*Problem*: Print out the full listing below, word for word.

##### Record set

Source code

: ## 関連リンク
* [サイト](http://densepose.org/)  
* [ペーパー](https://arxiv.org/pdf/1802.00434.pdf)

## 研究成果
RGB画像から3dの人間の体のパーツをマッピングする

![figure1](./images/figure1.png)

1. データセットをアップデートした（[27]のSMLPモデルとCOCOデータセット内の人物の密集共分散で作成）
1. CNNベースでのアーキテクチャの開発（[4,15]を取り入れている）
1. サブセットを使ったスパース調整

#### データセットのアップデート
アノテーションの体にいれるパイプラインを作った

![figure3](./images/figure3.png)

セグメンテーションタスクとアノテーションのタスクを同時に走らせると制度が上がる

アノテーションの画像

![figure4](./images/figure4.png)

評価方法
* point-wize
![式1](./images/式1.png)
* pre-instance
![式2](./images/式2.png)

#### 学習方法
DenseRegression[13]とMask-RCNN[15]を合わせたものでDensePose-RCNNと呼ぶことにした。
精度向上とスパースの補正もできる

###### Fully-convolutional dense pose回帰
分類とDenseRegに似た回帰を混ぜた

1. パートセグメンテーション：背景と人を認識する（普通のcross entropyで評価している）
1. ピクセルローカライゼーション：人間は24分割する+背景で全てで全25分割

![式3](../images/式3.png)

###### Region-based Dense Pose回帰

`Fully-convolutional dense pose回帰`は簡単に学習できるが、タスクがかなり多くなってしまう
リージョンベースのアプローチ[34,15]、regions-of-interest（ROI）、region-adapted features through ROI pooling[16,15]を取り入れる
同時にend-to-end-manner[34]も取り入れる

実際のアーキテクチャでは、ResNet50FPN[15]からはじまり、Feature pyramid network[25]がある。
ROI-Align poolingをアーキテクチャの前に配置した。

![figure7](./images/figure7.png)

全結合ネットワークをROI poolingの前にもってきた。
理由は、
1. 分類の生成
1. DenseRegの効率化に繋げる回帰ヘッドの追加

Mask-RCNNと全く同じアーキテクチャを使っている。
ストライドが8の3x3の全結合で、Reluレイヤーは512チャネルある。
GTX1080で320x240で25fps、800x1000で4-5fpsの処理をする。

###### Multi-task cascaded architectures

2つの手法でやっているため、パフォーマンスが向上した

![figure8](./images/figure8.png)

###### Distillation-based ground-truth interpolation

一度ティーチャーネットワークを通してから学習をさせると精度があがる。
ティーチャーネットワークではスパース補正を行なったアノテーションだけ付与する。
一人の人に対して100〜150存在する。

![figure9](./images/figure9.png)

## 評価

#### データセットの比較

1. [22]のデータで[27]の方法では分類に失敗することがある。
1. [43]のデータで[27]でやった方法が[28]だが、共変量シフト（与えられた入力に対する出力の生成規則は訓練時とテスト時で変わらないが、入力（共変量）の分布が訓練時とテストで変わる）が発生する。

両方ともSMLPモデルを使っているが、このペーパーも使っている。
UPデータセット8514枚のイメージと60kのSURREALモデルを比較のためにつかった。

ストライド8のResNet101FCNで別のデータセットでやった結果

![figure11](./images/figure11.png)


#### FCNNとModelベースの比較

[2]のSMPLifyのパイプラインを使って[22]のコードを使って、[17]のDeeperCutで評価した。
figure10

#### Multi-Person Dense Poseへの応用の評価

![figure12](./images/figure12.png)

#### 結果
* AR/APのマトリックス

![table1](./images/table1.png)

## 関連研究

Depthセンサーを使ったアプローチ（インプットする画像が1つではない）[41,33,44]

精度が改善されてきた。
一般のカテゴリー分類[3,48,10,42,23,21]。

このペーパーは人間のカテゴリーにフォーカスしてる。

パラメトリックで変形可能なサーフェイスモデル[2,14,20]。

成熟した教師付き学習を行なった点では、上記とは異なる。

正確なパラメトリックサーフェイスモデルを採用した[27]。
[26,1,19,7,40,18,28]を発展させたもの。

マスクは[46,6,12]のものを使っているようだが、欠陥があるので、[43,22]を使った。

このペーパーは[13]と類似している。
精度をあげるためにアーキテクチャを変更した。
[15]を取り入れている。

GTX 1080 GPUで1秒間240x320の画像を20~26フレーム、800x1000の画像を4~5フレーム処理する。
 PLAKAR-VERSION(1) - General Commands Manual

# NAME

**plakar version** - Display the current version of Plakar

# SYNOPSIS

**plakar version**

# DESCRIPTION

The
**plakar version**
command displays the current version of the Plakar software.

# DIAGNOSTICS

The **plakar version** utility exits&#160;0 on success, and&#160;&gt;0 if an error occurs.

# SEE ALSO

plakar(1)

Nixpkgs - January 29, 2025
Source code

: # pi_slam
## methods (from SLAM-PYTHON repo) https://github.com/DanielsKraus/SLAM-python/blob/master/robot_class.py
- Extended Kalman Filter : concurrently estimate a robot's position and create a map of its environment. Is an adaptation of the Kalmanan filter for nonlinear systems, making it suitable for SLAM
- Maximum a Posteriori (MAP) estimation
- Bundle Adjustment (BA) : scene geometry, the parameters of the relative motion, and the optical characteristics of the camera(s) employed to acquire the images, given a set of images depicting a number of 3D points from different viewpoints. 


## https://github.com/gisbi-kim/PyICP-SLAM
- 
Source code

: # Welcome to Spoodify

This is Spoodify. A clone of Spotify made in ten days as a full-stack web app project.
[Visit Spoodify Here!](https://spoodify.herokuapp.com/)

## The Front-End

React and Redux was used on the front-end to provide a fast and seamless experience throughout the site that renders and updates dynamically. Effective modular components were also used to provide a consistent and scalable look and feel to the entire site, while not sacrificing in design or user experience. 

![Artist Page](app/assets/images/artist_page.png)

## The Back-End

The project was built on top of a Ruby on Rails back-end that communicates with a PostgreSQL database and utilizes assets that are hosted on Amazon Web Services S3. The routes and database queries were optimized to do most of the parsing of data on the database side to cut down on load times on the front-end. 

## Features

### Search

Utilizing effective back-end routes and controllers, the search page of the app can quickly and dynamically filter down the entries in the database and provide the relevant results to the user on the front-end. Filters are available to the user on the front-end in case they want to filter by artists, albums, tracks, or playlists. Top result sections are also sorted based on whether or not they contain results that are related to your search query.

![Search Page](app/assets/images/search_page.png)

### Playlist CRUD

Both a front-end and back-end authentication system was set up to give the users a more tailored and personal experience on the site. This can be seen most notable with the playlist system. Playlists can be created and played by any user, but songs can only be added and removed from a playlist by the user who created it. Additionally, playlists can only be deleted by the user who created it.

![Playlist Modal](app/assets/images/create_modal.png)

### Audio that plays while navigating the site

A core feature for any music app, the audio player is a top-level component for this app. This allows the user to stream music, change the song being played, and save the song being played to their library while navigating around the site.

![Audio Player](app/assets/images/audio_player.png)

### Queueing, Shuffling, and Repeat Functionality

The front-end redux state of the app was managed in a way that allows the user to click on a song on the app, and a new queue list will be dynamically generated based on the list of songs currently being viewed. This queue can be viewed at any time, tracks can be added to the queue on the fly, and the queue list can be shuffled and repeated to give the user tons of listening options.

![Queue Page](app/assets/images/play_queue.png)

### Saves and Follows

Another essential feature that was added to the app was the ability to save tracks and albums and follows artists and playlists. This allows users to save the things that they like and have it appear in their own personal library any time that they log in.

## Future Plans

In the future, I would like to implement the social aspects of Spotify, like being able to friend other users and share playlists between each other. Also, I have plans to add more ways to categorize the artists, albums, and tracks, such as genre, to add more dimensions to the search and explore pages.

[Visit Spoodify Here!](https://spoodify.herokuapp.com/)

##########

*Expected answer*:
Source code

: ## 関連リンク
* [サイト](http://densepose.org/)  
* [ペーパー](https://arxiv.org/pdf/1802.00434.pdf)

## 研究成果
RGB画像から3dの人間の体のパーツをマッピングする

![figure1](./images/figure1.png)

1. データセットをアップデートした（[27]のSMLPモデルとCOCOデータセット内の人物の密集共分散で作成）
1. CNNベースでのアーキテクチャの開発（[4,15]を取り入れている）
1. サブセットを使ったスパース調整

#### データセットのアップデート
アノテーションの体にいれるパイプラインを作った

![figure3](./images/figure3.png)

セグメンテーションタスクとアノテーションのタスクを同時に走らせると制度が上がる

アノテーションの画像

![figure4](./images/figure4.png)

評価方法
* point-wize
![式1](./images/式1.png)
* pre-instance
![式2](./images/式2.png)

#### 学習方法
DenseRegression[13]とMask-RCNN[15]を合わせたものでDensePose-RCNNと呼ぶことにした。
精度向上とスパースの補正もできる

###### Fully-convolutional dense pose回帰
分類とDenseRegに似た回帰を混ぜた

1. パートセグメンテーション：背景と人を認識する（普通のcross entropyで評価している）
1. ピクセルローカライゼーション：人間は24分割する+背景で全てで全25分割

![式3](../images/式3.png)

###### Region-based Dense Pose回帰

`Fully-convolutional dense pose回帰`は簡単に学習できるが、タスクがかなり多くなってしまう
リージョンベースのアプローチ[34,15]、regions-of-interest（ROI）、region-adapted features through ROI pooling[16,15]を取り入れる
同時にend-to-end-manner[34]も取り入れる

実際のアーキテクチャでは、ResNet50FPN[15]からはじまり、Feature pyramid network[25]がある。
ROI-Align poolingをアーキテクチャの前に配置した。

![figure7](./images/figure7.png)

全結合ネットワークをROI poolingの前にもってきた。
理由は、
1. 分類の生成
1. DenseRegの効率化に繋げる回帰ヘッドの追加

Mask-RCNNと全く同じアーキテクチャを使っている。
ストライドが8の3x3の全結合で、Reluレイヤーは512チャネルある。
GTX1080で320x240で25fps、800x1000で4-5fpsの処理をする。

###### Multi-task cascaded architectures

2つの手法でやっているため、パフォーマンスが向上した

![figure8](./images/figure8.png)

###### Distillation-based ground-truth interpolation

一度ティーチャーネットワークを通してから学習をさせると精度があがる。
ティーチャーネットワークではスパース補正を行なったアノテーションだけ付与する。
一人の人に対して100〜150存在する。

![figure9](./images/figure9.png)

## 評価

#### データセットの比較

1. [22]のデータで[27]の方法では分類に失敗することがある。
1. [43]のデータで[27]でやった方法が[28]だが、共変量シフト（与えられた入力に対する出力の生成規則は訓練時とテスト時で変わらないが、入力（共変量）の分布が訓練時とテストで変わる）が発生する。

両方ともSMLPモデルを使っているが、このペーパーも使っている。
UPデータセット8514枚のイメージと60kのSURREALモデルを比較のためにつかった。

ストライド8のResNet101FCNで別のデータセットでやった結果

![figure11](./images/figure11.png)


#### FCNNとModelベースの比較

[2]のSMPLifyのパイプラインを使って[22]のコードを使って、[17]のDeeperCutで評価した。
figure10

#### Multi-Person Dense Poseへの応用の評価

![figure12](./images/figure12.png)

#### 結果
* AR/APのマトリックス

![table1](./images/table1.png)

## 関連研究

Depthセンサーを使ったアプローチ（インプットする画像が1つではない）[41,33,44]

精度が改善されてきた。
一般のカテゴリー分類[3,48,10,42,23,21]。

このペーパーは人間のカテゴリーにフォーカスしてる。

パラメトリックで変形可能なサーフェイスモデル[2,14,20]。

成熟した教師付き学習を行なった点では、上記とは異なる。

正確なパラメトリックサーフェイスモデルを採用した[27]。
[26,1,19,7,40,18,28]を発展させたもの。

マスクは[46,6,12]のものを使っているようだが、欠陥があるので、[43,22]を使った。

このペーパーは[13]と類似している。
精度をあげるためにアーキテクチャを変更した。
[15]を取り入れている。

GTX 1080 GPUで1秒間240x320の画像を20~26フレーム、800x1000の画像を4~5フレーム処理する。
 PLAKAR-VERSION(1) - General Commands Manual

# NAME

**plakar version** - Display the current version of Plakar

# SYNOPSIS

**plakar version**

# DESCRIPTION

The
**plakar version**
command displays the current version of the Plakar software.

# DIAGNOSTICS

The **plakar version** utility exits&#160;0 on success, and&#160;&gt;0 if an error occurs.

# SEE ALSO

plakar(1)

Nixpkgs - January 29, 2025
Source code

: # pi_slam
## methods (from SLAM-PYTHON repo) https://github.com/DanielsKraus/SLAM-python/blob/master/robot_class.py
- Extended Kalman Filter : concurrently estimate a robot's position and create a map of its environment. Is an adaptation of the Kalmanan filter for nonlinear systems, making it suitable for SLAM
- Maximum a Posteriori (MAP) estimation
- Bundle Adjustment (BA) : scene geometry, the parameters of the relative motion, and the optical characteristics of the camera(s) employed to acquire the images, given a set of images depicting a number of 3D points from different viewpoints. 


## https://github.com/gisbi-kim/PyICP-SLAM
- 
Source code

: # Welcome to Spoodify

This is Spoodify. A clone of Spotify made in ten days as a full-stack web app project.
[Visit Spoodify Here!](https://spoodify.herokuapp.com/)

## The Front-End

React and Redux was used on the front-end to provide a fast and seamless experience throughout the site that renders and updates dynamically. Effective modular components were also used to provide a consistent and scalable look and feel to the entire site, while not sacrificing in design or user experience. 

![Artist Page](app/assets/images/artist_page.png)

## The Back-End

The project was built on top of a Ruby on Rails back-end that communicates with a PostgreSQL database and utilizes assets that are hosted on Amazon Web Services S3. The routes and database queries were optimized to do most of the parsing of data on the database side to cut down on load times on the front-end. 

## Features

### Search

Utilizing effective back-end routes and controllers, the search page of the app can quickly and dynamically filter down the entries in the database and provide the relevant results to the user on the front-end. Filters are available to the user on the front-end in case they want to filter by artists, albums, tracks, or playlists. Top result sections are also sorted based on whether or not they contain results that are related to your search query.

![Search Page](app/assets/images/search_page.png)

### Playlist CRUD

Both a front-end and back-end authentication system was set up to give the users a more tailored and personal experience on the site. This can be seen most notable with the playlist system. Playlists can be created and played by any user, but songs can only be added and removed from a playlist by the user who created it. Additionally, playlists can only be deleted by the user who created it.

![Playlist Modal](app/assets/images/create_modal.png)

### Audio that plays while navigating the site

A core feature for any music app, the audio player is a top-level component for this app. This allows the user to stream music, change the song being played, and save the song being played to their library while navigating around the site.

![Audio Player](app/assets/images/audio_player.png)

### Queueing, Shuffling, and Repeat Functionality

The front-end redux state of the app was managed in a way that allows the user to click on a song on the app, and a new queue list will be dynamically generated based on the list of songs currently being viewed. This queue can be viewed at any time, tracks can be added to the queue on the fly, and the queue list can be shuffled and repeated to give the user tons of listening options.

![Queue Page](app/assets/images/play_queue.png)

### Saves and Follows

Another essential feature that was added to the app was the ability to save tracks and albums and follows artists and playlists. This allows users to save the things that they like and have it appear in their own personal library any time that they log in.

## Future Plans

In the future, I would like to implement the social aspects of Spotify, like being able to friend other users and share playlists between each other. Also, I have plans to add more ways to categorize the artists, albums, and tracks, such as genre, to add more dimensions to the search and explore pages.

[Visit Spoodify Here!](https://spoodify.herokuapp.com/)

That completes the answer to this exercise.